TASK OBJECTIVE –
Because the material must be preserved as it stands, copy every line exactly.
(Beginning of INFORMATION GIVEN)
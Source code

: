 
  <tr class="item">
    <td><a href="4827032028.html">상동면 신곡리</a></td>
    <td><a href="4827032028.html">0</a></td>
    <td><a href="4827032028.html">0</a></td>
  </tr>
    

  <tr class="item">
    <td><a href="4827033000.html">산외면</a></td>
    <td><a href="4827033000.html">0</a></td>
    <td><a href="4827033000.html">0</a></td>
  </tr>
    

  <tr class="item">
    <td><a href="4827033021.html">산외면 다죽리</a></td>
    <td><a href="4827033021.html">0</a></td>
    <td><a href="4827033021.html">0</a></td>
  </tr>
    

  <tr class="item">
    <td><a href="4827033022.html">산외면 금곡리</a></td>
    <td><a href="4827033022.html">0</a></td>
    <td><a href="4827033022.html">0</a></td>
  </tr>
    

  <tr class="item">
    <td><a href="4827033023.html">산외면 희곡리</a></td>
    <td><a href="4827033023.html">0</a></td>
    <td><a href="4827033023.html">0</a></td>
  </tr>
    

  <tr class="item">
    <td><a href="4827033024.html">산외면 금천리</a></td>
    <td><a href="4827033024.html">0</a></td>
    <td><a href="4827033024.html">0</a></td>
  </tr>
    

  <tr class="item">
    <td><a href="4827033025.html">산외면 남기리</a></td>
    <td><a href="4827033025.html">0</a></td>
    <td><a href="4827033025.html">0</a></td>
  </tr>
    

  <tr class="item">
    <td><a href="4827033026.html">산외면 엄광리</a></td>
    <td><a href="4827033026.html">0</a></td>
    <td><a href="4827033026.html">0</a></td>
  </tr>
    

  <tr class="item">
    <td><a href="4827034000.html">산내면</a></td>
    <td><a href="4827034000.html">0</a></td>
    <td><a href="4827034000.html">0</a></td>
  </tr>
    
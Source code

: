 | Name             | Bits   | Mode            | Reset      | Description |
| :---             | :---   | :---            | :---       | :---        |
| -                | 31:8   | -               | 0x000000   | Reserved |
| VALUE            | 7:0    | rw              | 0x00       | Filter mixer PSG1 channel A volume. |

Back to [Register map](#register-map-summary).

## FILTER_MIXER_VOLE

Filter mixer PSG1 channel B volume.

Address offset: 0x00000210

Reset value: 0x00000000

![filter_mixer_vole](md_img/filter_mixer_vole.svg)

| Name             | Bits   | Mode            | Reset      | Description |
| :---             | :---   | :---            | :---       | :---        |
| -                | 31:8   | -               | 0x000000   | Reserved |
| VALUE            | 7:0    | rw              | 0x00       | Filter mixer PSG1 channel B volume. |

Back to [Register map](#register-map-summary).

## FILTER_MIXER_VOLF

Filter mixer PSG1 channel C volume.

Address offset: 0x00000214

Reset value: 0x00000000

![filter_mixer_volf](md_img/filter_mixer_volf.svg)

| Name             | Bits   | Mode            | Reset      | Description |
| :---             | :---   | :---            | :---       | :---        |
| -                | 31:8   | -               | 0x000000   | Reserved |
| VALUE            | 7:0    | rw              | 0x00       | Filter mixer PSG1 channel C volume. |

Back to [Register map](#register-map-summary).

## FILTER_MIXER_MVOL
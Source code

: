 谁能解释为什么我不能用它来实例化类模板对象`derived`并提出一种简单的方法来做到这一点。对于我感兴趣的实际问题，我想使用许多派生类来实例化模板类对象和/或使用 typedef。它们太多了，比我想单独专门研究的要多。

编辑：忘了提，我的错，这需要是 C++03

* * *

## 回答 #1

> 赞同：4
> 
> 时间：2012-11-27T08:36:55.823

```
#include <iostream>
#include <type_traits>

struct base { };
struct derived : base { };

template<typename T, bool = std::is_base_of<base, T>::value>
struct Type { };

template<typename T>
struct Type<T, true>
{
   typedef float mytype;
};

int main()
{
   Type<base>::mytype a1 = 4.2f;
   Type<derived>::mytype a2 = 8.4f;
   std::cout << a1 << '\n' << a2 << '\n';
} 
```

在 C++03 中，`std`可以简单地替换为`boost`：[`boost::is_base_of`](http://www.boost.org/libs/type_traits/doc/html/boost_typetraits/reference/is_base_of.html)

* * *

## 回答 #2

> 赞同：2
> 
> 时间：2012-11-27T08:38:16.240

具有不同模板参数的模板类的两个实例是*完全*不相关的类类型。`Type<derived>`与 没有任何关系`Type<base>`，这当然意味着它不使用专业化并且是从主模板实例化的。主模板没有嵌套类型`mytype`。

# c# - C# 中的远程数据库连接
(End of INFORMATION GIVEN)
PROBLEM SOLUTION –
Source code

: 
  <tr class="item">
    <td><a href="4827032028.html">상동면 신곡리</a></td>
    <td><a href="4827032028.html">0</a></td>
    <td><a href="4827032028.html">0</a></td>
  </tr>
    

  <tr class="item">
    <td><a href="4827033000.html">산외면</a></td>
    <td><a href="4827033000.html">0</a></td>
    <td><a href="4827033000.html">0</a></td>
  </tr>
    

  <tr class="item">
    <td><a href="4827033021.html">산외면 다죽리</a></td>
    <td><a href="4827033021.html">0</a></td>
    <td><a href="4827033021.html">0</a></td>
  </tr>
    

  <tr class="item">
    <td><a href="4827033022.html">산외면 금곡리</a></td>
    <td><a href="4827033022.html">0</a></td>
    <td><a href="4827033022.html">0</a></td>
  </tr>
    

  <tr class="item">
    <td><a href="4827033023.html">산외면 희곡리</a></td>
    <td><a href="4827033023.html">0</a></td>
    <td><a href="4827033023.html">0</a></td>
  </tr>
    

  <tr class="item">
    <td><a href="4827033024.html">산외면 금천리</a></td>
    <td><a href="4827033024.html">0</a></td>
    <td><a href="4827033024.html">0</a></td>
  </tr>
    

  <tr class="item">
    <td><a href="4827033025.html">산외면 남기리</a></td>
    <td><a href="4827033025.html">0</a></td>
    <td><a href="4827033025.html">0</a></td>
  </tr>
    

  <tr class="item">
    <td><a href="4827033026.html">산외면 엄광리</a></td>
    <td><a href="4827033026.html">0</a></td>
    <td><a href="4827033026.html">0</a></td>
  </tr>
    

  <tr class="item">
    <td><a href="4827034000.html">산내면</a></td>
    <td><a href="4827034000.html">0</a></td>
    <td><a href="4827034000.html">0</a></td>
  </tr>
    
Source code

: | Name             | Bits   | Mode            | Reset      | Description |
| :---             | :---   | :---            | :---       | :---        |
| -                | 31:8   | -               | 0x000000   | Reserved |
| VALUE            | 7:0    | rw              | 0x00       | Filter mixer PSG1 channel A volume. |

Back to [Register map](#register-map-summary).

## FILTER_MIXER_VOLE

Filter mixer PSG1 channel B volume.

Address offset: 0x00000210

Reset value: 0x00000000

![filter_mixer_vole](md_img/filter_mixer_vole.svg)

| Name             | Bits   | Mode            | Reset      | Description |
| :---             | :---   | :---            | :---       | :---        |
| -                | 31:8   | -               | 0x000000   | Reserved |
| VALUE            | 7:0    | rw              | 0x00       | Filter mixer PSG1 channel B volume. |

Back to [Register map](#register-map-summary).

## FILTER_MIXER_VOLF

Filter mixer PSG1 channel C volume.

Address offset: 0x00000214

Reset value: 0x00000000

![filter_mixer_volf](md_img/filter_mixer_volf.svg)

| Name             | Bits   | Mode            | Reset      | Description |
| :---             | :---   | :---            | :---       | :---        |
| -                | 31:8   | -               | 0x000000   | Reserved |
| VALUE            | 7:0    | rw              | 0x00       | Filter mixer PSG1 channel C volume. |

Back to [Register map](#register-map-summary).

## FILTER_MIXER_MVOL
Source code

: 谁能解释为什么我不能用它来实例化类模板对象`derived`并提出一种简单的方法来做到这一点。对于我感兴趣的实际问题，我想使用许多派生类来实例化模板类对象和/或使用 typedef。它们太多了，比我想单独专门研究的要多。

编辑：忘了提，我的错，这需要是 C++03

* * *

## 回答 #1

> 赞同：4
> 
> 时间：2012-11-27T08:36:55.823

```
#include <iostream>
#include <type_traits>

struct base { };
struct derived : base { };

template<typename T, bool = std::is_base_of<base, T>::value>
struct Type { };

template<typename T>
struct Type<T, true>
{
   typedef float mytype;
};

int main()
{
   Type<base>::mytype a1 = 4.2f;
   Type<derived>::mytype a2 = 8.4f;
   std::cout << a1 << '\n' << a2 << '\n';
} 
```

在 C++03 中，`std`可以简单地替换为`boost`：[`boost::is_base_of`](http://www.boost.org/libs/type_traits/doc/html/boost_typetraits/reference/is_base_of.html)

* * *

## 回答 #2

> 赞同：2
> 
> 时间：2012-11-27T08:38:16.240

具有不同模板参数的模板类的两个实例是*完全*不相关的类类型。`Type<derived>`与 没有任何关系`Type<base>`，这当然意味着它不使用专业化并且是从主模板实例化的。主模板没有嵌套类型`mytype`。

# c# - C# 中的远程数据库连接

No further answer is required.